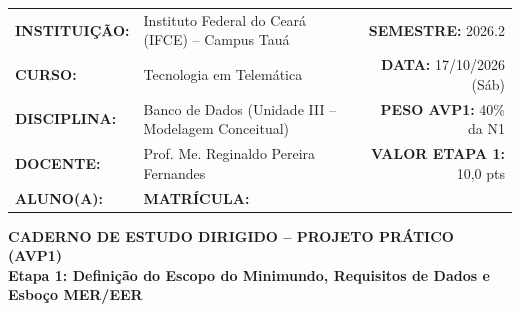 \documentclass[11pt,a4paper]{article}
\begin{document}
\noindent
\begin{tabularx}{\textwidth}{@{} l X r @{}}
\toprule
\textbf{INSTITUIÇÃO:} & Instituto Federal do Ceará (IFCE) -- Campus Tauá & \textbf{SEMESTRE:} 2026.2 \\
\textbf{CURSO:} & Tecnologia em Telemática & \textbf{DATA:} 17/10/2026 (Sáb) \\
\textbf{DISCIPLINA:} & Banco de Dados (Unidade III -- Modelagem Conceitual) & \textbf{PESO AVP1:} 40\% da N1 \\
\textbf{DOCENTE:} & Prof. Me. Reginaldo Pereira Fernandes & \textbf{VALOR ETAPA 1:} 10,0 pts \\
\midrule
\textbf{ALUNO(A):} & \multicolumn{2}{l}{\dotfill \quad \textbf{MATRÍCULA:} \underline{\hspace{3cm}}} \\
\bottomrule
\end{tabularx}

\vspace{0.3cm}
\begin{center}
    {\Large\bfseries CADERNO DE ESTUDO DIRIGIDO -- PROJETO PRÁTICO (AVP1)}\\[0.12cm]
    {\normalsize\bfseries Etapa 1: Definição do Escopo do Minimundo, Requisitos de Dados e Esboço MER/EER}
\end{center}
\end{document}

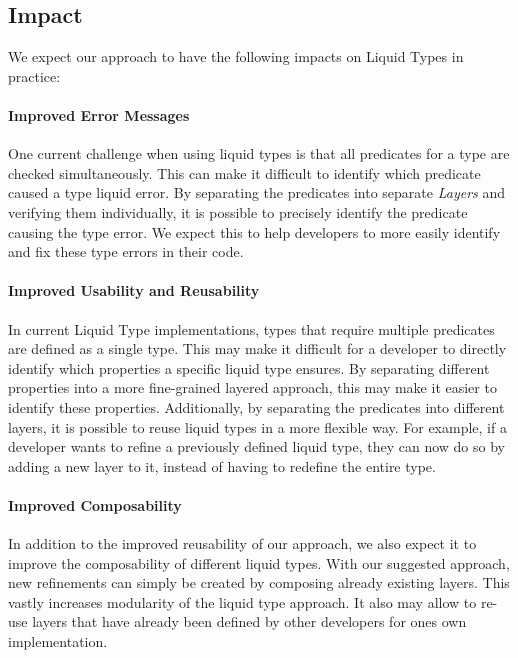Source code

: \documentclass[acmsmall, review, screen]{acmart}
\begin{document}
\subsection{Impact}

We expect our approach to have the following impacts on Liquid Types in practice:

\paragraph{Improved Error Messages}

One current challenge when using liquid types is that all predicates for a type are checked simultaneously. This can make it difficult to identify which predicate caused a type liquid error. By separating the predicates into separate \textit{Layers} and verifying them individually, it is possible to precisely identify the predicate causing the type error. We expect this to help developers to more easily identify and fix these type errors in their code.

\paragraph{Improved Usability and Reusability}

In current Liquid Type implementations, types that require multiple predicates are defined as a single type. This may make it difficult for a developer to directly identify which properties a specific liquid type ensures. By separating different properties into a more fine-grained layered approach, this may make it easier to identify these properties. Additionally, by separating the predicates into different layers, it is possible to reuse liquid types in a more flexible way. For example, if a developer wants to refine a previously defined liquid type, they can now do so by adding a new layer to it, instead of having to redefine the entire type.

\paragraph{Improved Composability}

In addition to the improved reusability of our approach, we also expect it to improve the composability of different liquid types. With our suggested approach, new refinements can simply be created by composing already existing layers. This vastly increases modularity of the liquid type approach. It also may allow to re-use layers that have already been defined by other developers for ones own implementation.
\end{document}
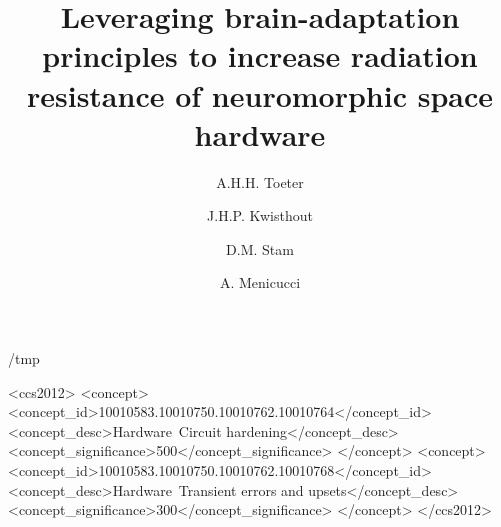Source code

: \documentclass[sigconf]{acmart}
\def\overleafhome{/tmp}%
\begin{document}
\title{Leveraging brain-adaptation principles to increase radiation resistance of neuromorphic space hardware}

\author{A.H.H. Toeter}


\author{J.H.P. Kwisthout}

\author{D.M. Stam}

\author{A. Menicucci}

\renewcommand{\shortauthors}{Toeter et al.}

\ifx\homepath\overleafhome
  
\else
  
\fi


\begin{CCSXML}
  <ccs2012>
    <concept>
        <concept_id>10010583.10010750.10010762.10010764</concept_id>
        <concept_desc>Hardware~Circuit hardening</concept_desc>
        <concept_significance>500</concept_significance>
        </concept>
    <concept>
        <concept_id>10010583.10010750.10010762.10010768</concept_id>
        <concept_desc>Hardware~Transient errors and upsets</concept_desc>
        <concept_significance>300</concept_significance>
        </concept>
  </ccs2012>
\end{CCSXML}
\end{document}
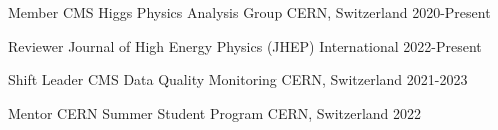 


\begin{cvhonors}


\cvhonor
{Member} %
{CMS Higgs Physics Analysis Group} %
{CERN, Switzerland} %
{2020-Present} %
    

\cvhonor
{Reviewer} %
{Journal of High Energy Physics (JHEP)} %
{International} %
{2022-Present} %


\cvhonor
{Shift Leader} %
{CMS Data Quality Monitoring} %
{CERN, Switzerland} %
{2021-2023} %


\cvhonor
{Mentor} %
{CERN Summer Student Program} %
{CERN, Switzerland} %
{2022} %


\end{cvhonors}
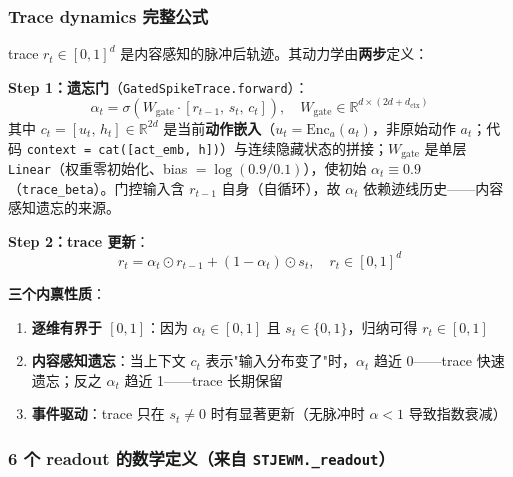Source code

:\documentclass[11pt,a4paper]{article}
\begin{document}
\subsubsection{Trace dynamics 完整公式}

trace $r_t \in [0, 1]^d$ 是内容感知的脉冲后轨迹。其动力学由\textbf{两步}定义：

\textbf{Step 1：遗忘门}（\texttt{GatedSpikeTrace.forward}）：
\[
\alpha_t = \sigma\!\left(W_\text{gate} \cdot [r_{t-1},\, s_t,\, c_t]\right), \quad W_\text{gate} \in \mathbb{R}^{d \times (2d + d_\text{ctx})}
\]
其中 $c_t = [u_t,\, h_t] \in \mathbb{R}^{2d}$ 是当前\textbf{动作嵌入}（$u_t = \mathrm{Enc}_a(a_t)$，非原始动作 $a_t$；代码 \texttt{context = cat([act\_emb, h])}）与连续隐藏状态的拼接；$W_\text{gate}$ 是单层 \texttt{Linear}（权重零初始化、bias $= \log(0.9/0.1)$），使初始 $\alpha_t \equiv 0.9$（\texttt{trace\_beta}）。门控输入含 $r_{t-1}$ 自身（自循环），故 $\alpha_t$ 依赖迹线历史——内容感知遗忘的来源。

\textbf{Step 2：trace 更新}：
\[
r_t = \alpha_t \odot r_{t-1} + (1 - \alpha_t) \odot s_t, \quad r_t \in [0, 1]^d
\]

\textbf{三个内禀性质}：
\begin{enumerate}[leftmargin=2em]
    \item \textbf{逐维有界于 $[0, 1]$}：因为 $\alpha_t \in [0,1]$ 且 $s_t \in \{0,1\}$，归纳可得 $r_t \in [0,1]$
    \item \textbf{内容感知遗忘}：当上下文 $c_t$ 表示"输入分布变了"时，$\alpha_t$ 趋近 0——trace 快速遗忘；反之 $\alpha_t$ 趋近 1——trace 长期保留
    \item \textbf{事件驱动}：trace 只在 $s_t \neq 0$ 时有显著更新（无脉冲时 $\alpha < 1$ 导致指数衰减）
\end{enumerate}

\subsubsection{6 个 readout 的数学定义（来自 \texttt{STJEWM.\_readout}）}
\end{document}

——————

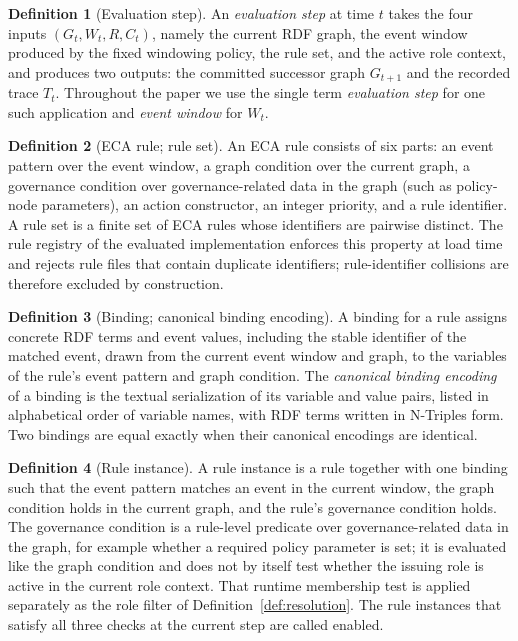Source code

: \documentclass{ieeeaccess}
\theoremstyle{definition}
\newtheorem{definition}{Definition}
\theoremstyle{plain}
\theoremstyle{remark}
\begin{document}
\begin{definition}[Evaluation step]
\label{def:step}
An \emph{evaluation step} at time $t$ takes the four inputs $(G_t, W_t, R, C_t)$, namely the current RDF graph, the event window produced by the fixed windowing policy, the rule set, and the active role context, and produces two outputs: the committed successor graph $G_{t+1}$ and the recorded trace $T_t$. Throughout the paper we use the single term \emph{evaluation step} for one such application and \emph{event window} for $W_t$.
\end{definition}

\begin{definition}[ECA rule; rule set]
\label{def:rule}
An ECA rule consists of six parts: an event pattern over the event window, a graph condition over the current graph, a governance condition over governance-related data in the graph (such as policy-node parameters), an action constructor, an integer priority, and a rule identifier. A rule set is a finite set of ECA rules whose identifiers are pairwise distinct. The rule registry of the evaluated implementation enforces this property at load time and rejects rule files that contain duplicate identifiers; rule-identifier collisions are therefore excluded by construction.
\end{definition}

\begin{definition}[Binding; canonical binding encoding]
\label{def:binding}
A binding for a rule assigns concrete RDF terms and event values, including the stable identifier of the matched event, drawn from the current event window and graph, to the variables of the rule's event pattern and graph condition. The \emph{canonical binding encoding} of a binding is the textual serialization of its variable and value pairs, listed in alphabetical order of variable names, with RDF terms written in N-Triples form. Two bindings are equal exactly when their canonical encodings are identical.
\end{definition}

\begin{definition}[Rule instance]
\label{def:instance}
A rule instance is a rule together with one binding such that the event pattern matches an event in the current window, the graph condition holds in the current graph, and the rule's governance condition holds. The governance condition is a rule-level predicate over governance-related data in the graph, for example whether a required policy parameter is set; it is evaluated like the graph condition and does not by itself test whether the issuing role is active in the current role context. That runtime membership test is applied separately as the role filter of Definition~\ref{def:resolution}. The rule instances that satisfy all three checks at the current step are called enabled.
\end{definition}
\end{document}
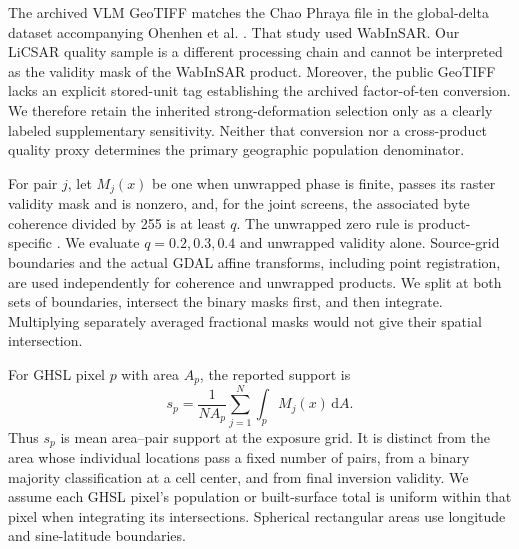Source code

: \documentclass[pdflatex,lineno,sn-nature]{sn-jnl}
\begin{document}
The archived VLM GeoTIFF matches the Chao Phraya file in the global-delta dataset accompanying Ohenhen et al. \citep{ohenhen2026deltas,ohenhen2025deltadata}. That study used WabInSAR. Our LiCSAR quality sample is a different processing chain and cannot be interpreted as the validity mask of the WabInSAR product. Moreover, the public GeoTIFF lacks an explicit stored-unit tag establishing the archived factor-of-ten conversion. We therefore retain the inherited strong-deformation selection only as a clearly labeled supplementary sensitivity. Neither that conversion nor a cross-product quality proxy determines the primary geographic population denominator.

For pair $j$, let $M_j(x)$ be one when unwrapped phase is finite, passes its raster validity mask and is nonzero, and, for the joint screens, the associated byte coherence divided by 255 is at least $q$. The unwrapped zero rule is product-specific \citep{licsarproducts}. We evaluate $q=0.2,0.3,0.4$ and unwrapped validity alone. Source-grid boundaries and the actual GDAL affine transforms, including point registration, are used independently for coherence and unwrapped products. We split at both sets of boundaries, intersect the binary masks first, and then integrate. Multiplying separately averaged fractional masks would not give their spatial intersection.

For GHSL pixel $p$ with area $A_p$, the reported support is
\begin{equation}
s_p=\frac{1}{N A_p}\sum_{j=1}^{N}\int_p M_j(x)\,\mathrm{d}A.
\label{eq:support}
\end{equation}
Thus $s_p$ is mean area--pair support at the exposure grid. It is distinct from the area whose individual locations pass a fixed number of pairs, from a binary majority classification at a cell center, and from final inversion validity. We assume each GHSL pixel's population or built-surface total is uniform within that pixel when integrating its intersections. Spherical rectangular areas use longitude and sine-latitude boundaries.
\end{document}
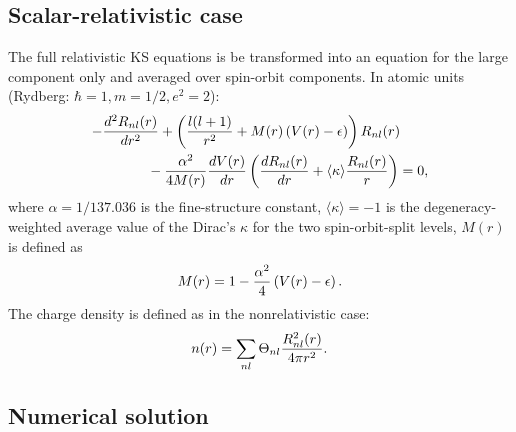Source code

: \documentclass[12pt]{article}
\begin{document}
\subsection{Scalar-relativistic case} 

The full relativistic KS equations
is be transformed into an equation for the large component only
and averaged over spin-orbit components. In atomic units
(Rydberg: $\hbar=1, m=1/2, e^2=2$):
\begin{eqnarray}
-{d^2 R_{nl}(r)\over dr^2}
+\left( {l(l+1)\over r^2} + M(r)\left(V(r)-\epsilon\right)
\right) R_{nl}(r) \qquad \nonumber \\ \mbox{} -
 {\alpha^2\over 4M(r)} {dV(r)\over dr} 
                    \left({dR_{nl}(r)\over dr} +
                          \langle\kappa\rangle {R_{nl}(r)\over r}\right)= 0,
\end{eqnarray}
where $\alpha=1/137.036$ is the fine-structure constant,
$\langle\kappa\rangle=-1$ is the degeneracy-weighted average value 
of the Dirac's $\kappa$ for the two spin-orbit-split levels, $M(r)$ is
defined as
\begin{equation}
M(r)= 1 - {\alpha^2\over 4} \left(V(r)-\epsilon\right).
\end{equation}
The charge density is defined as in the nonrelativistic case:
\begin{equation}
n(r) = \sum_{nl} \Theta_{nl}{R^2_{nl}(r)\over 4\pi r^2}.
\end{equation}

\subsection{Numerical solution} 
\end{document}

——————

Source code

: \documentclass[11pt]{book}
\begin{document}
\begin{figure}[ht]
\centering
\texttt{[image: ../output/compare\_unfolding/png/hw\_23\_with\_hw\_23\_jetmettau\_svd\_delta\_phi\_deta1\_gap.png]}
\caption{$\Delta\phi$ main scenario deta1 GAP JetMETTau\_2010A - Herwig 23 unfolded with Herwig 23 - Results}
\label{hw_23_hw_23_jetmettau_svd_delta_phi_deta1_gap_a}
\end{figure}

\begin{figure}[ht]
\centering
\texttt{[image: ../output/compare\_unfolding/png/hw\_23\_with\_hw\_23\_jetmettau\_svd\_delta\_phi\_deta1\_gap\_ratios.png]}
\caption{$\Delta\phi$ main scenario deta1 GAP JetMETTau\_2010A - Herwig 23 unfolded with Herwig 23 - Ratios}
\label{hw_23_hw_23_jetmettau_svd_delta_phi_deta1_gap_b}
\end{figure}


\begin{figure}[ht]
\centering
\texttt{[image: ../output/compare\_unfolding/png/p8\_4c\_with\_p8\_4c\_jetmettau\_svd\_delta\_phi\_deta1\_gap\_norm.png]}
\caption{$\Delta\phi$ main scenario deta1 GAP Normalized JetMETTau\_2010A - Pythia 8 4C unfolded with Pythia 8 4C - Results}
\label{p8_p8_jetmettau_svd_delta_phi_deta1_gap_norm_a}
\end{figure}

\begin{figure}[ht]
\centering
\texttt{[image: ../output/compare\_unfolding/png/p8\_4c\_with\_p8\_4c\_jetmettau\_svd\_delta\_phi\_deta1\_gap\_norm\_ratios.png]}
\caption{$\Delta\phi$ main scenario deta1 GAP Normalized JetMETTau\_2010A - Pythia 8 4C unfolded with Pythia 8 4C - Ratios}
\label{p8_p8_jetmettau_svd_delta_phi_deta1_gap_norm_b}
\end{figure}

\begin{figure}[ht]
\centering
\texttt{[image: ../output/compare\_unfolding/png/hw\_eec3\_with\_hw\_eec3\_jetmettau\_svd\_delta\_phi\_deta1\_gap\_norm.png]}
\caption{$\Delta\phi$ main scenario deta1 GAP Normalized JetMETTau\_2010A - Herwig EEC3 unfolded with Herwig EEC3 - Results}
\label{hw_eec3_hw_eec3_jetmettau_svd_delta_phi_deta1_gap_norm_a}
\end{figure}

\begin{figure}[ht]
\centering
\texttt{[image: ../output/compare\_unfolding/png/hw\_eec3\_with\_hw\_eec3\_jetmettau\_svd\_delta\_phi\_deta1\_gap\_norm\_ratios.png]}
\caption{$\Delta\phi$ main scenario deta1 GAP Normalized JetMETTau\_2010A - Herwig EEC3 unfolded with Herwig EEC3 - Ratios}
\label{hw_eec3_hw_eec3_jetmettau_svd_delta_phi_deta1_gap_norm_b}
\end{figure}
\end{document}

——————

• **WHAT YOU HAVE TO DO**: The lines to copy are those in the records above containing the word "Dados".

• **ANSWER AREA**:
\textbf{DISCIPLINA:} & Banco de Dados (Unidade III -- Modelagem Conceitual) & \textbf{PESO AVP1:} 40\% da N1 \\
    {\normalsize\bfseries Etapa 1: Definição do Escopo do Minimundo, Requisitos de Dados e Esboço MER/EER}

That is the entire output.